The Greek pilot who killed his British wife, Caroline Crouch, in a crime he tried to pin on ruthless foreign robbers, has unexpectedly announced he will drop an appeal to overturn his life sentence.
Babis Anagnostopoulos said he had elected “for extremely serious reasons” to put a stop to appeals court proceedings under way since May, without further explanation.
“My client has decided for extremely serious reasons, which cannot be announced, to waive all legal means, specifically the appeal he filed against the judgment of the mixed jury court in Athens,” the pilot’s lawyer, Alexandros Papaioannidis, said referring to the verdict of a lower court reached in Athens last year. “I will today proceed with all the [requisite] procedures … so that the trial at a secondary level does not continue.”
Anagnostopoulos, who claimed he killed his 19-year-old wife in the heat of the moment, had long argued his 27-year sentence should be reduced on account of mitigating circumstances.
Wednesday’s decision not only means he will have to serve his prison term to length – a sentence augmented by the 11.5 years he also received for choking his wife’s puppy and perverting the course of justice – but quashes any prospect of parole. By the time the 35-year-old is released from Greece’s high-security Malandrinos jail he will be in his late 50s.

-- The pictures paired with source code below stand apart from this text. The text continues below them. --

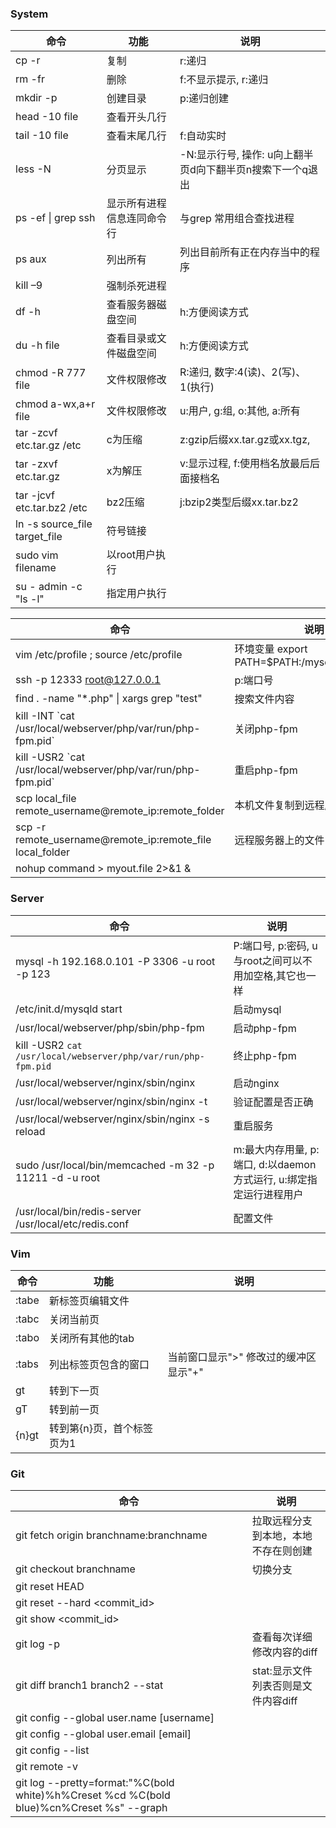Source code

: ### System

命令 | 功能 | 说明
---|---|---
cp -r | 复制 | r:递归
rm -fr | 删除 | f:不显示提示, r:递归
mkdir -p | 创建目录 | p:递归创建
head -10 file | 查看开头几行 | 
tail -10 file | 查看末尾几行 | f:自动实时
less -N | 分页显示 | -N:显示行号, 操作: u向上翻半页d向下翻半页n搜索下一个q退出
ps -ef \| grep ssh | 显示所有进程信息连同命令行 | 与grep 常用组合查找进程
ps aux | 列出所有 | 列出目前所有正在内存当中的程序
kill –9 | 强制杀死进程
df -h | 查看服务器磁盘空间 | h:方便阅读方式
du -h file | 查看目录或文件磁盘空间 | h:方便阅读方式
chmod -R 777 file | 文件权限修改 | R:递归, 数字:4(读)、2(写)、1(执行)
chmod a-wx,a+r file | 文件权限修改 | u:用户, g:组, o:其他, a:所有
tar -zcvf etc.tar.gz /etc | c为压缩 | z:gzip后缀xx.tar.gz或xx.tgz, 
tar -zxvf etc.tar.gz | x为解压 | v:显示过程, f:使用档名放最后后面接档名
tar -jcvf etc.tar.bz2 /etc | bz2压缩 | j:bzip2类型后缀xx.tar.bz2
ln -s source_file target_file | 符号链接 | 
sudo vim filename | 以root用户执行 | 
su - admin -c "ls -l" | 指定用户执行 | 

命令|说明
---|---
vim /etc/profile ; source /etc/profile | 环境变量 export PATH=$PATH:/mysql/bin:/php/bin
ssh -p 12333 root@127.0.0.1 | p:端口号
find . -name "*.php" \| xargs grep "test" | 搜索文件内容
kill -INT \`cat /usr/local/webserver/php/var/run/php-fpm.pid\` | 关闭php-fpm
kill -USR2 \`cat /usr/local/webserver/php/var/run/php-fpm.pid\` | 重启php-fpm
scp local_file remote_username@remote_ip\:remote_folder | 本机文件复制到远程服务器上
scp -r remote_username@remote_ip\:remote_file local_folder | 远程服务器上的文件复制到本机
nohup command > myout.file 2>&1 & | 

### Server

命令|说明
---|---
mysql -h 192.168.0.101 -P 3306 -u root -p 123 | P:端口号, p:密码, u与root之间可以不用加空格,其它也一样 
/etc/init.d/mysqld start | 启动mysql
/usr/local/webserver/php/sbin/php-fpm | 启动php-fpm
kill -USR2 `cat /usr/local/webserver/php/var/run/php-fpm.pid` | 终止php-fpm
/usr/local/webserver/nginx/sbin/nginx | 启动nginx
/usr/local/webserver/nginx/sbin/nginx -t | 验证配置是否正确
/usr/local/webserver/nginx/sbin/nginx -s reload | 重启服务
sudo /usr/local/bin/memcached -m 32 -p 11211 -d -u root | m:最大内存用量, p:端口, d:以daemon方式运行, u:绑定指定运行进程用户
/usr/local/bin/redis-server /usr/local/etc/redis.conf | 配置文件

### Vim
命令 | 功能 | 说明
---|---|---
:tabe| 新标签页编辑文件 | 
:tabc | 关闭当前页 | 
:tabo | 关闭所有其他的tab | 
:tabs | 列出标签页包含的窗口 | 当前窗口显示">" 修改过的缓冲区显示"+"
gt | 转到下一页 | 
gT | 转到前一页 | 
{n}gt | 转到第{n}页，首个标签页为1 |

### Git
命令 | 说明
---|---
git fetch origin branchname:branchname | 拉取远程分支到本地，本地不存在则创建
git checkout branchname | 切换分支
git reset HEAD <file> | 
git reset --hard <commit_id> | 
git show <commit_id> | 
git log -p <file> | 查看每次详细修改内容的diff 
git diff branch1 branch2 --stat | stat:显示文件列表否则是文件内容diff
git config --global user.name [username] | 
git config --global user.email [email] | 
git config --list | 
git remote -v | 
git log --pretty=format:"%C(bold white)%h%Creset %cd %C(bold blue)%cn%Creset %s" --graph | 

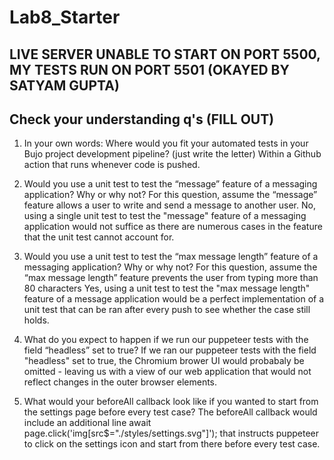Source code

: # Lab8_Starter

## LIVE SERVER UNABLE TO START ON PORT 5500, MY TESTS RUN ON PORT 5501 (OKAYED BY SATYAM GUPTA)

## Check your understanding q's (FILL OUT)
1. In your own words: Where would you fit your automated tests in your Bujo project development pipeline? (just write the letter)
   Within a Github action that runs whenever code is pushed. 

2. Would you use a unit test to test the “message” feature of a messaging application? Why or why not? For this question, assume the “message” feature allows a user to write and send a message to another user.
   No, using a single unit test to test the "message" feature of a messaging application would not suffice as there are numerous cases in the feature that the unit test cannot account for.

3. Would you use a unit test to test the “max message length” feature of a messaging application? Why or why not? For this question, assume the “max message length” feature prevents the user from typing more than 80 characters
   Yes, using a unit test to test the "max message length" feature of a message application would be a perfect implementation of a unit test that can be ran after every push to see whether the case still holds.

4. What do you expect to happen if we run our puppeteer tests with the field “headless” set to true?
   If we ran our puppeteer tests with the field "headless" set to true, the Chromium brower UI would probabaly be omitted - leaving us with a view of our web application that would not reflect changes in the outer browser elements.

5. What would your beforeAll callback look like if you wanted to start from the settings page before every test case?
   The beforeAll callback would include an additional line await page.click('img[src$="./styles/settings.svg"]'); that instructs puppeteer to click on the settings icon and start from there before every test case.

The shock announcement came a week before the appeals trial was set to continue in the Greek capital. The UK-trained pilot, who smothered Crouch with a pillow in the couple’s rented maisonette in Athens, had lined up six defence witnesses, including his parents who were due to take the stand later this month.
Anagnostopoulos, who was described by psychiatrists as suffering from extreme narcissistic disorder, not only fooled authorities for the best part of six weeks – telling police the pair had been the victims of a bungled break-in and even singling out potential foreign “culprits” from police line-ups – but had played the grieving widower, going so far as to attend Crouch’s funeral holding their then 11-month-old daughter, Lydia, in his arms.
The infant was found at the scene by police on the bed where her mother, who is believed to have been attacked as she slept, lay dead. A coroner who subsequently examined the body described the murder as “both agonising and prolonged”.
Reacting to the news, the Briton’s distraught father, David, admitted he had been “astounded” by the decision but told the Guardian he was also “reluctant to take the announcement at face value”.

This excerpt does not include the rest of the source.